:: Information provided ::
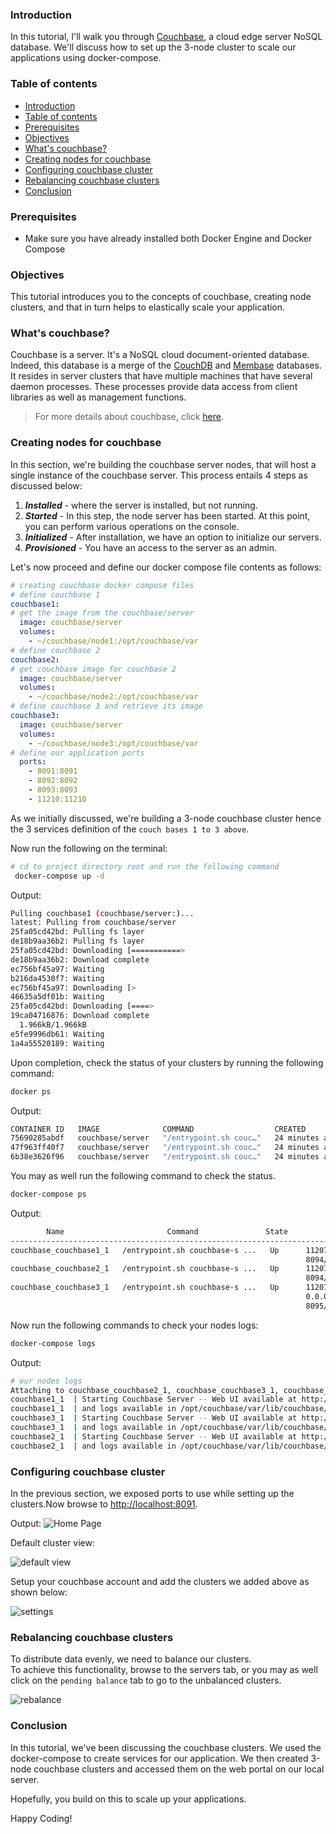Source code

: ### Introduction

In this tutorial, I'll walk you through [Couchbase](https://www.couchbase.com), a cloud edge server NoSQL database. We'll discuss how to set up the 3-node cluster to scale our applications using docker-compose.

### Table of contents

- [Introduction](#introduction)
- [Table of contents](#table-of-contents)
- [Prerequisites](#prerequisites)
- [Objectives](#objectives)
- [What's couchbase?](#whats-couchbase)
- [Creating nodes for couchbase](#creating-nodes-for-couchbase)
- [Configuring couchbase cluster](#configuring-couchbase-cluster)
- [Rebalancing couchbase clusters](#rebalancing-couchbase-clusters)
- [Conclusion](#conclusion)

### Prerequisites

- Make sure you have already installed both Docker Engine and Docker Compose

### Objectives

This tutorial introduces you to the concepts of couchbase, creating node clusters, and that in turn helps to elastically scale your application.

### What's couchbase?

Couchbase is a server. It's a NoSQL cloud document-oriented database.
Indeed, this database is a merge of the [CouchDB](https://couchdb.apache.org) and [Membase](https://blog.couchbase.com/what-exactly-membase/) databases.  
It resides in server clusters that have multiple machines that have several daemon processes. These processes provide data access from client libraries as well as management functions.

> For more details about couchbase, click [here](https://dzone.com/articles/couchbase-architecture-deep).  

### Creating nodes for couchbase

In this section, we're building the couchbase server nodes, that will host a single instance of the couchbase server. This process entails 4 steps as discussed below:  

1. ***Installed*** - where the server is installed, but not running.
2. ***Started*** - In this step, the node server has been started. At this point, you can perform various operations on the console.
3. ***Initialized*** - After installation, we have an option to initialize our servers.
4. ***Provisioned*** - You have an access to the server as an admin.

Let's now proceed and define our docker compose file contents as follows:  

```yaml
# creating couchbase docker compose files
# define couchbase 1
couchbase1:
# get the image from the couchbase/server
  image: couchbase/server
  volumes:
    - ~/couchbase/node1:/opt/couchbase/var
# define couchbase 2
couchbase2:
# get couchbase image for couchbase 2
  image: couchbase/server
  volumes:
    - ~/couchbase/node2:/opt/couchbase/var
# define couchbase 3 and retrieve its image
couchbase3:
  image: couchbase/server
  volumes:
    - ~/couchbase/node3:/opt/couchbase/var
# define our application ports
  ports:
    - 8091:8091
    - 8092:8092 
    - 8093:8093 
    - 11210:11210
```

As we initially discussed, we're building a 3-node couchbase cluster hence the 3 services definition of the `couch bases 1 to 3 above`.

Now run the following on the terminal:  

```bash
# cd to project directory root and run the following command
 docker-compose up -d
```

Output:

```bash
Pulling couchbase1 (couchbase/server:)...
latest: Pulling from couchbase/server
25fa05cd42bd: Pulling fs layer
de18b9aa36b2: Pulling fs layer
25fa05cd42bd: Downloading [===========>                                       ]  6.368MB/26.7MB
de18b9aa36b2: Download complete
ec756bf45a97: Waiting
b216da4530f7: Waiting
ec756bf45a97: Downloading [>                                                  ]  4.294MB/467.3MB
46635a5df01b: Waiting
25fa05cd42bd: Downloading [====>                                              ]de18b9aa36b2: Downloading [==================>                                ]  2.123MB/5.647MBnload complete
19ca04716876: Download complete
  1.966kB/1.966kB
e5fe9996db61: Waiting
1a4a55520189: Waiting

```

Upon completion, check the status of your clusters by running the following command:  

```bash
docker ps
```

Output:

```bash
CONTAINER ID   IMAGE              COMMAND                  CREATED             STATUS          PORTS                                                                                                                                                                NAMES
75690285abdf   couchbase/server   "/entrypoint.sh couc…"   24 minutes ago      Up 24 minutes   8091-8096/tcp, 11207/tcp, 11210-11211/tcp, 18091-18096/tcp                                                                                                           couchbase_couchbase2_1
47f963ff40f7   couchbase/server   "/entrypoint.sh couc…"   24 minutes ago      Up 24 minutes   8094-8096/tcp, 0.0.0.0:8091-8093->8091-8093/tcp, :::8091-8093->8091-8093/tcp, 11207/tcp, 11211/tcp, 0.0.0.0:11210->11210/tcp, :::11210->11210/tcp, 18091-18096/tcp   couchbase_couchbase3_1
6b38e3626f96   couchbase/server   "/entrypoint.sh couc…"   24 minutes ago      Up 24 minutes   8091-8096/tcp, 11207/tcp, 11210-11211/tcp, 18091-18096/tcp                                                                                                           couchbase_couchbase1_1

```

You may as well run the following command to check the status.  

```bash
docker-compose ps
```

Output:

```bash
        Name                       Command               State                                                                     Ports                                                                  
-----------------------------------------------------------------------------------------------------------------------------------------------------------------------------------------------------------
couchbase_couchbase1_1   /entrypoint.sh couchbase-s ...   Up      11207/tcp, 11210/tcp, 11211/tcp, 18091/tcp, 18092/tcp, 18093/tcp, 18094/tcp, 18095/tcp, 18096/tcp, 8091/tcp, 8092/tcp, 8093/tcp,         
                                                                  8094/tcp, 8095/tcp, 8096/tcp                                                                                                             
couchbase_couchbase2_1   /entrypoint.sh couchbase-s ...   Up      11207/tcp, 11210/tcp, 11211/tcp, 18091/tcp, 18092/tcp, 18093/tcp, 18094/tcp, 18095/tcp, 18096/tcp, 8091/tcp, 8092/tcp, 8093/tcp,         
                                                                  8094/tcp, 8095/tcp, 8096/tcp                                                                                                             
couchbase_couchbase3_1   /entrypoint.sh couchbase-s ...   Up      11207/tcp, 0.0.0.0:11210->11210/tcp,:::11210->11210/tcp, 11211/tcp, 18091/tcp, 18092/tcp, 18093/tcp, 18094/tcp, 18095/tcp, 18096/tcp,    
                                                                  0.0.0.0:8091->8091/tcp,:::8091->8091/tcp, 0.0.0.0:8092->8092/tcp,:::8092->8092/tcp, 0.0.0.0:8093->8093/tcp,:::8093->8093/tcp, 8094/tcp,  
                                                                  8095/tcp, 8096/tcp  
```

Now run the following commands to check your nodes logs:

```bash
docker-compose logs

```

Output:

```bash
# our nodes logs
Attaching to couchbase_couchbase2_1, couchbase_couchbase3_1, couchbase_couchbase1_1
couchbase1_1  | Starting Couchbase Server -- Web UI available at http://<ip>:8091
couchbase1_1  | and logs available in /opt/couchbase/var/lib/couchbase/logs
couchbase3_1  | Starting Couchbase Server -- Web UI available at http://<ip>:8091
couchbase3_1  | and logs available in /opt/couchbase/var/lib/couchbase/logs
couchbase2_1  | Starting Couchbase Server -- Web UI available at http://<ip>:8091
couchbase2_1  | and logs available in /opt/couchbase/var/lib/couchbase/logs

```

### Configuring couchbase cluster

In the previous section, we exposed ports to use while setting up the clusters.Now browse to [http://localhost:8091](http://localhost:8091).

Output:
![Home Page](/engineering-education/couchbase-cluster-docker/home.png)

Default cluster view:

![default view](/engineering-education/couchbase-cluster-docker/default.png)

Setup your couchbase account and add the clusters we added above as shown below:

![settings](/engineering-education/couchbase-cluster-docker/setting.png)

### Rebalancing couchbase clusters

To distribute data evenly, we need to balance our clusters.  
To achieve this functionality, browse to the servers tab, or you may as well click on the `pending balance` tab to go to the unbalanced clusters.

![rebalance](/engineering-education/couchbase-cluster-docker/rebalance.png)

### Conclusion

In this tutorial, we've been discussing the couchbase clusters. We used the docker-compose to create services for our application. We then created 3-node couchbase clusters and accessed them on the web portal on our local server.

Hopefully, you build on this to scale up your applications.

Happy Coding!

:: The problem ::
Could you give the listing again exactly as it stands, minus any pictures?

:: Exercise answer ::
Source code

: ### Introduction

In this tutorial, I'll walk you through [Couchbase](https://www.couchbase.com), a cloud edge server NoSQL database. We'll discuss how to set up the 3-node cluster to scale our applications using docker-compose.

### Table of contents

- [Introduction](#introduction)
- [Table of contents](#table-of-contents)
- [Prerequisites](#prerequisites)
- [Objectives](#objectives)
- [What's couchbase?](#whats-couchbase)
- [Creating nodes for couchbase](#creating-nodes-for-couchbase)
- [Configuring couchbase cluster](#configuring-couchbase-cluster)
- [Rebalancing couchbase clusters](#rebalancing-couchbase-clusters)
- [Conclusion](#conclusion)

### Prerequisites

- Make sure you have already installed both Docker Engine and Docker Compose

### Objectives

This tutorial introduces you to the concepts of couchbase, creating node clusters, and that in turn helps to elastically scale your application.

### What's couchbase?

Couchbase is a server. It's a NoSQL cloud document-oriented database.
Indeed, this database is a merge of the [CouchDB](https://couchdb.apache.org) and [Membase](https://blog.couchbase.com/what-exactly-membase/) databases.  
It resides in server clusters that have multiple machines that have several daemon processes. These processes provide data access from client libraries as well as management functions.

> For more details about couchbase, click [here](https://dzone.com/articles/couchbase-architecture-deep).  

### Creating nodes for couchbase

In this section, we're building the couchbase server nodes, that will host a single instance of the couchbase server. This process entails 4 steps as discussed below:  

1. ***Installed*** - where the server is installed, but not running.
2. ***Started*** - In this step, the node server has been started. At this point, you can perform various operations on the console.
3. ***Initialized*** - After installation, we have an option to initialize our servers.
4. ***Provisioned*** - You have an access to the server as an admin.

Let's now proceed and define our docker compose file contents as follows:  

```yaml
# creating couchbase docker compose files
# define couchbase 1
couchbase1:
# get the image from the couchbase/server
  image: couchbase/server
  volumes:
    - ~/couchbase/node1:/opt/couchbase/var
# define couchbase 2
couchbase2:
# get couchbase image for couchbase 2
  image: couchbase/server
  volumes:
    - ~/couchbase/node2:/opt/couchbase/var
# define couchbase 3 and retrieve its image
couchbase3:
  image: couchbase/server
  volumes:
    - ~/couchbase/node3:/opt/couchbase/var
# define our application ports
  ports:
    - 8091:8091
    - 8092:8092 
    - 8093:8093 
    - 11210:11210
```

As we initially discussed, we're building a 3-node couchbase cluster hence the 3 services definition of the `couch bases 1 to 3 above`.

Now run the following on the terminal:  

```bash
# cd to project directory root and run the following command
 docker-compose up -d
```

Output:

```bash
Pulling couchbase1 (couchbase/server:)...
latest: Pulling from couchbase/server
25fa05cd42bd: Pulling fs layer
de18b9aa36b2: Pulling fs layer
25fa05cd42bd: Downloading [===========>                                       ]  6.368MB/26.7MB
de18b9aa36b2: Download complete
ec756bf45a97: Waiting
b216da4530f7: Waiting
ec756bf45a97: Downloading [>                                                  ]  4.294MB/467.3MB
46635a5df01b: Waiting
25fa05cd42bd: Downloading [====>                                              ]de18b9aa36b2: Downloading [==================>                                ]  2.123MB/5.647MBnload complete
19ca04716876: Download complete
  1.966kB/1.966kB
e5fe9996db61: Waiting
1a4a55520189: Waiting

```

Upon completion, check the status of your clusters by running the following command:  

```bash
docker ps
```

Output:

```bash
CONTAINER ID   IMAGE              COMMAND                  CREATED             STATUS          PORTS                                                                                                                                                                NAMES
75690285abdf   couchbase/server   "/entrypoint.sh couc…"   24 minutes ago      Up 24 minutes   8091-8096/tcp, 11207/tcp, 11210-11211/tcp, 18091-18096/tcp                                                                                                           couchbase_couchbase2_1
47f963ff40f7   couchbase/server   "/entrypoint.sh couc…"   24 minutes ago      Up 24 minutes   8094-8096/tcp, 0.0.0.0:8091-8093->8091-8093/tcp, :::8091-8093->8091-8093/tcp, 11207/tcp, 11211/tcp, 0.0.0.0:11210->11210/tcp, :::11210->11210/tcp, 18091-18096/tcp   couchbase_couchbase3_1
6b38e3626f96   couchbase/server   "/entrypoint.sh couc…"   24 minutes ago      Up 24 minutes   8091-8096/tcp, 11207/tcp, 11210-11211/tcp, 18091-18096/tcp                                                                                                           couchbase_couchbase1_1

```

You may as well run the following command to check the status.  

```bash
docker-compose ps
```

Output:

```bash
        Name                       Command               State                                                                     Ports                                                                  
-----------------------------------------------------------------------------------------------------------------------------------------------------------------------------------------------------------
couchbase_couchbase1_1   /entrypoint.sh couchbase-s ...   Up      11207/tcp, 11210/tcp, 11211/tcp, 18091/tcp, 18092/tcp, 18093/tcp, 18094/tcp, 18095/tcp, 18096/tcp, 8091/tcp, 8092/tcp, 8093/tcp,         
                                                                  8094/tcp, 8095/tcp, 8096/tcp                                                                                                             
couchbase_couchbase2_1   /entrypoint.sh couchbase-s ...   Up      11207/tcp, 11210/tcp, 11211/tcp, 18091/tcp, 18092/tcp, 18093/tcp, 18094/tcp, 18095/tcp, 18096/tcp, 8091/tcp, 8092/tcp, 8093/tcp,         
                                                                  8094/tcp, 8095/tcp, 8096/tcp                                                                                                             
couchbase_couchbase3_1   /entrypoint.sh couchbase-s ...   Up      11207/tcp, 0.0.0.0:11210->11210/tcp,:::11210->11210/tcp, 11211/tcp, 18091/tcp, 18092/tcp, 18093/tcp, 18094/tcp, 18095/tcp, 18096/tcp,    
                                                                  0.0.0.0:8091->8091/tcp,:::8091->8091/tcp, 0.0.0.0:8092->8092/tcp,:::8092->8092/tcp, 0.0.0.0:8093->8093/tcp,:::8093->8093/tcp, 8094/tcp,  
                                                                  8095/tcp, 8096/tcp  
```

Now run the following commands to check your nodes logs:

```bash
docker-compose logs

```

Output:

```bash
# our nodes logs
Attaching to couchbase_couchbase2_1, couchbase_couchbase3_1, couchbase_couchbase1_1
couchbase1_1  | Starting Couchbase Server -- Web UI available at http://<ip>:8091
couchbase1_1  | and logs available in /opt/couchbase/var/lib/couchbase/logs
couchbase3_1  | Starting Couchbase Server -- Web UI available at http://<ip>:8091
couchbase3_1  | and logs available in /opt/couchbase/var/lib/couchbase/logs
couchbase2_1  | Starting Couchbase Server -- Web UI available at http://<ip>:8091
couchbase2_1  | and logs available in /opt/couchbase/var/lib/couchbase/logs

```

### Configuring couchbase cluster

In the previous section, we exposed ports to use while setting up the clusters.Now browse to [http://localhost:8091](http://localhost:8091).

Output:
![Home Page](/engineering-education/couchbase-cluster-docker/home.png)

Default cluster view:

![default view](/engineering-education/couchbase-cluster-docker/default.png)

Setup your couchbase account and add the clusters we added above as shown below:

![settings](/engineering-education/couchbase-cluster-docker/setting.png)

### Rebalancing couchbase clusters

To distribute data evenly, we need to balance our clusters.  
To achieve this functionality, browse to the servers tab, or you may as well click on the `pending balance` tab to go to the unbalanced clusters.

![rebalance](/engineering-education/couchbase-cluster-docker/rebalance.png)

### Conclusion

In this tutorial, we've been discussing the couchbase clusters. We used the docker-compose to create services for our application. We then created 3-node couchbase clusters and accessed them on the web portal on our local server.

Hopefully, you build on this to scale up your applications.

Happy Coding!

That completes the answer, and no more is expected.